If cottagecore felt a little too dark, cluttered and uh, mossy for your tastes, this year’s emerging home trend may be more your speed: Japandi. The design movement marries two minimalist aesthetics, infusing the Japanese principle of wabi sabi with Scandinavian décor’s penchant for sleek-yet-comfy furnishings. It’s sparse without looking stark, bright without being bland—and it’s taking over big time. Pinterest has seen searches for “Japandi” climb 100 percent year over year, prompting the site to deem it “the new modern” in its 2021 predictions report.
“Japandi teaches us to find beauty in imperfection, form deep connections to earth/nature, and enjoy the simple pleasures of life,” explains Shanty Wijaya of Allprace Properties, who spent the better part of 2020 infusing the aesthetic into her own home. It “created a peaceful and calm space that we desperately needed.”
So, how do you score that sense of Zen in your own home? Here are our takeaways from talking to Wijaya—and poring over Pinterest data.
Part of what makes Japandi so appealing is how you can create a space that’s both bright and tranquil. The key to achieving that mix lies in focusing on earthy, muted tones, like Wijaya did. Think matte finishes and a light color scheme that skews toward creamier shades than stark, crisp neutrals. (On that note, Pinterest has seen three times as many searches for “neutral color palette earth tones” over the past year.)

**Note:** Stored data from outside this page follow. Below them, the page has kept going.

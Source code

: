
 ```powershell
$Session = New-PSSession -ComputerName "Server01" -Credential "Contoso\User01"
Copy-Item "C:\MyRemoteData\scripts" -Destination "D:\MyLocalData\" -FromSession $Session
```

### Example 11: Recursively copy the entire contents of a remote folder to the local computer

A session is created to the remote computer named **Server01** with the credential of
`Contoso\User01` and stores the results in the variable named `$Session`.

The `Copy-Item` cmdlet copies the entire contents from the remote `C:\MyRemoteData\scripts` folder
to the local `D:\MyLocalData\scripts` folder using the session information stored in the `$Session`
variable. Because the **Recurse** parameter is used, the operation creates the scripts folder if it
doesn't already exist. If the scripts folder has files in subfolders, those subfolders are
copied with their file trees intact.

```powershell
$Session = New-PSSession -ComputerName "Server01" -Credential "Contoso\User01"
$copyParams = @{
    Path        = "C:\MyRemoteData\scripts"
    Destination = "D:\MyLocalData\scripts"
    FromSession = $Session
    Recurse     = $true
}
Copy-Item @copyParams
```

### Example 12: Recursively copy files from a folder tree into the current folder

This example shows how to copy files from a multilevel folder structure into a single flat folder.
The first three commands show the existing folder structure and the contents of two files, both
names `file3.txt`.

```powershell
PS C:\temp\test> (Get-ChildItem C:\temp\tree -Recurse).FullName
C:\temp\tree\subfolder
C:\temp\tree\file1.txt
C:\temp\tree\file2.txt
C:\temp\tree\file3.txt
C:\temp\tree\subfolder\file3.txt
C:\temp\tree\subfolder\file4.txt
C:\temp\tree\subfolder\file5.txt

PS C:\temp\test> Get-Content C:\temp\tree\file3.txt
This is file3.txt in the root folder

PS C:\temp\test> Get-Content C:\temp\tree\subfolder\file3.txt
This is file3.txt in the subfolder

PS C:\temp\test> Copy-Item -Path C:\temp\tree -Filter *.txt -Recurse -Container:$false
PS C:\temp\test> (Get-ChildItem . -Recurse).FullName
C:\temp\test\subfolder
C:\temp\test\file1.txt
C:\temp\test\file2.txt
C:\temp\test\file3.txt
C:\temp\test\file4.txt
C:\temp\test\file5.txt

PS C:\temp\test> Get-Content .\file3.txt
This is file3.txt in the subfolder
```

2. Decorate with sustainability in mind
“Follow the principle of wabi sabi and embrace imperfection by repurposing your furniture,” Wijaya says. Sustainability is a huge component of Japandi design—along with comfort, simplicity and incorporating natural elements—so if you do buy new décor, Wijaya suggests searching for vintage items or handmade pieces that incorporate eco-friendly materials. (In her own home, for example, she used sustainably sourced, rot-resistant Accoya wood for the exterior and reclaimed French oak for her kitchen countertops.)
If you were looking for an excuse to save money on custom window treatments, here’s your chance. To get the sunny, airy look so often associated with Japandi style, you’ll want to let in as much natural light as possible. Skip curtains altogether if you can, but if you can’t stand that much light in the morning or evening—or you just need a little privacy—opt for Roman shades or roller blinds in neutral tones.
4. Connect the indoors with the outdoors
This can be as simple as adding potted and hanging plants to various rooms throughout the house (Psst: These types tend to be pretty low maintenance). Creating an outdoor lounge, alfresco dining area or meditation space is another relatively low-lift option. And if you’re going all out with a full remodel, you could take Wijaya’s lead and install a sliding door that can open up your living room to your yard.
A little wear and tear adds character and charm to a room, Wijaya says, and it’s right in line with Japandi principles. To do so, work in natural stone and wood throughout the room. White oak, pine and other light wood are particularly popular with this aesthetic, but that doesn’t mean they have to (or should) be all the same tone. In fact, Wijaya recommends the opposite: “To create depth and interest when incorporating Japandi design, use different stained, colored woods.”
6. Choose low-profile furniture
“Create a Zen-like oasis in your home by choosing simple and low-profile furniture pieces,” Wijaya says. “For example, in one of the bedrooms, we used a simple half-moon headboard, and we chose a low-profile, dark-stained wood bed frame for the junior suite.” This creates a more grounded feeling, and it also shifts your focus to the views from the windows in each room, further connecting you to the great outdoors. (Not to mention it can make the ceilings seem higher, adding to that airy, open vibe.)